The definition asks for a random variable that is visible to the smaller information structure while preserving all integrals over that information. It is not obvious that such a visible representative exists, because the original variable may depend on distinctions that $\mathcal G$ cannot see. The existence question is resolved by treating the integrals of $X$ over $\mathcal G$-events as a measure on the smaller measurable space.

[quotetheorem:1147]

This theorem says that the preservation problem is not merely a useful definition but a well-posed operation. The output is determined only up to almost sure equality, which is exactly the right uniqueness notion for random variables in $L^1$. Conceptually, conditional expectation discards distinctions invisible to $\mathcal G$ while retaining every average that $\mathcal G$ can test. The next step is to connect this sub-$\sigma$-algebra formulation with the more common situation where the available information is generated by an observed random variable.

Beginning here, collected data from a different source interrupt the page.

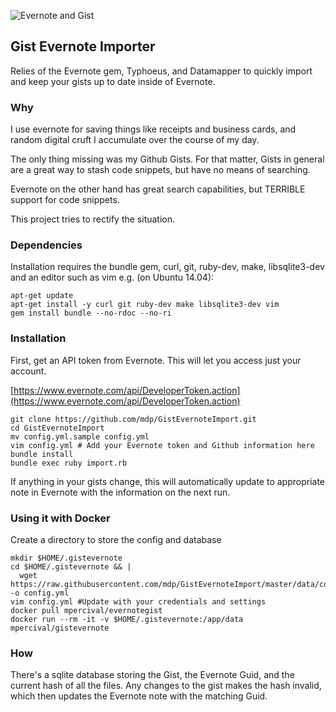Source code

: ![Evernote and Gist](http://i.imgur.com/AF5OsTQ.png)
## Gist Evernote Importer

Relies of the Evernote gem, Typhoeus, and Datamapper to quickly import and
keep your gists up to date inside of Evernote.

### Why

I use evernote for saving things like receipts and business cards, and random
digital cruft I accumulate over the course of my day.

The only thing missing was my Github Gists. For that matter, Gists in general
are a great way to stash code snippets, but have no means of searching.

Evernote on the other hand has great search capabilities, but TERRIBLE support
for code snippets.

This project tries to rectify the situation.

### Dependencies

Installation requires the bundle gem, curl, git, ruby-dev, make, libsqlite3-dev and an editor such as vim e.g. (on Ubuntu 14.04):

    apt-get update
    apt-get install -y curl git ruby-dev make libsqlite3-dev vim
    gem install bundle --no-rdoc --no-ri

### Installation

First, get an API token from Evernote. This will let you access just your account.

[https://www.evernote.com/api/DeveloperToken.action](https://www.evernote.com/api/DeveloperToken.action)

    git clone https://github.com/mdp/GistEvernoteImport.git
    cd GistEvernoteImport
    mv config.yml.sample config.yml
    vim config.yml # Add your Evernote token and Github information here
    bundle install
    bundle exec ruby import.rb

If anything in your gists change, this will automatically update to appropriate
note in Evernote with the information on the next run.

### Using it with Docker

Create a directory to store the config and database
```
mkdir $HOME/.gistevernote
cd $HOME/.gistevernote && |
  wget https://raw.githubusercontent.com/mdp/GistEvernoteImport/master/data/config.yml.sample -o config.yml
vim config.yml #Update with your credentials and settings
docker pull mpercival/evernotegist
docker run --rm -it -v $HOME/.gistevernote:/app/data mpercival/gistevernote
```

### How

There's a sqlite database storing the Gist, the Evernote Guid, and the current
hash of all the files. Any changes to the gist makes the hash invalid, which
then updates the Evernote note with the matching Guid.
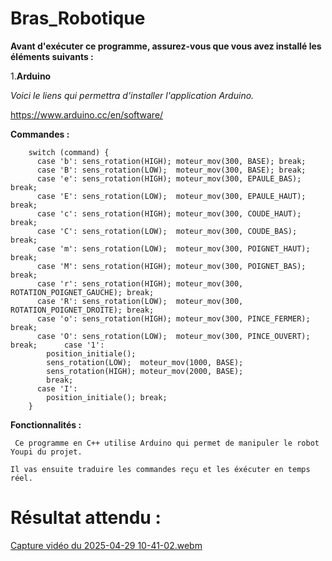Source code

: # Bras_Robotique

**Avant d'exécuter ce programme, assurez-vous que vous avez installé les éléments suivants :**

1.**Arduino**

*Voici le liens qui permettra d'installer l'application Arduino.*

https://www.arduino.cc/en/software/

**Commandes :**
```
    switch (command) {
      case 'b': sens_rotation(HIGH); moteur_mov(300, BASE); break;
      case 'B': sens_rotation(LOW);  moteur_mov(300, BASE); break;
      case 'e': sens_rotation(HIGH); moteur_mov(300, EPAULE_BAS); break;
      case 'E': sens_rotation(LOW);  moteur_mov(300, EPAULE_HAUT); break;
      case 'c': sens_rotation(HIGH); moteur_mov(300, COUDE_HAUT); break;
      case 'C': sens_rotation(LOW);  moteur_mov(300, COUDE_BAS); break;
      case 'm': sens_rotation(LOW);  moteur_mov(300, POIGNET_HAUT); break;
      case 'M': sens_rotation(HIGH); moteur_mov(300, POIGNET_BAS); break;
      case 'r': sens_rotation(HIGH); moteur_mov(300, ROTATION_POIGNET_GAUCHE); break;
      case 'R': sens_rotation(LOW);  moteur_mov(300, ROTATION_POIGNET_DROITE); break;
      case 'o': sens_rotation(HIGH); moteur_mov(300, PINCE_FERMER); break;
      case 'O': sens_rotation(LOW);  moteur_mov(300, PINCE_OUVERT); break;      case '1':
        position_initiale();
        sens_rotation(LOW);  moteur_mov(1000, BASE);
        sens_rotation(HIGH); moteur_mov(2000, BASE);
        break;
      case 'I':
        position_initiale(); break;
    }
```
**Fonctionnalités :**

  `` Ce programme en C++ utilise Arduino qui permet de manipuler le robot Youpi du projet.``
  
   ``Il vas ensuite traduire les commandes reçu et les éxécuter en temps réel.``

   
# Résultat attendu : 

 [Capture vidéo du 2025-04-29 10-41-02.webm](https://github.com/user-attachments/assets/bbc1948a-a235-4c58-afcb-93c82bb5114f)
    
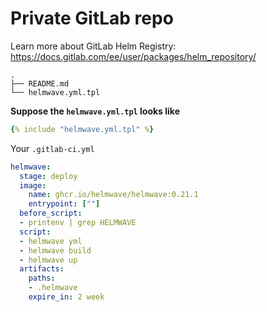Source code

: # Private GitLab repo 

Learn more about GitLab Helm Registry: https://docs.gitlab.com/ee/user/packages/helm_repository/


```console
.
├── README.md
└── helmwave.yml.tpl
```

**Suppose the `helmwave.yml.tpl` looks like**


```yaml
{% include "helmwave.yml.tpl" %}
```

Your `.gitlab-ci.yml` 

```yaml
helmwave:
  stage: deploy
  image:
    name: ghcr.io/helmwave/helmwave:0.21.1
    entrypoint: [""]
  before_script:
  - printenv | grep HELMWAVE
  script:
  - helmwave yml
  - helmwave build
  - helmwave up
  artifacts:
    paths:
    - .helmwave
    expire_in: 2 week
```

## Conditioning on Random Variables

An observer often reports a random variable rather than naming a $\sigma$-algebra. To condition on that observation, the theory keeps exactly the events determined by the observed value.

[definition: Conditional Expectation Given a Random Variable] Let $(\Omega,\mathcal F,\mathbb P)$ be a probability space, let $X\in L^1(\Omega,\mathcal F,\mathbb P)$, and let $Z:(\Omega,\mathcal F)\to(E,\mathcal E)$ be a random variable. The conditional expectation of $X$ given $Z$ is \begin{align*} \mathbb E[X\mid Z] := \mathbb E[X\mid \sigma(Z)]. \end{align*} [/definition]

After this definition, the phrase “given $Z$” should be read as “given every event determined by $Z$”. This viewpoint is essential when $Z$ is continuous, since events of the form $\{Z=z\}$ often have probability zero and cannot support elementary conditional averages.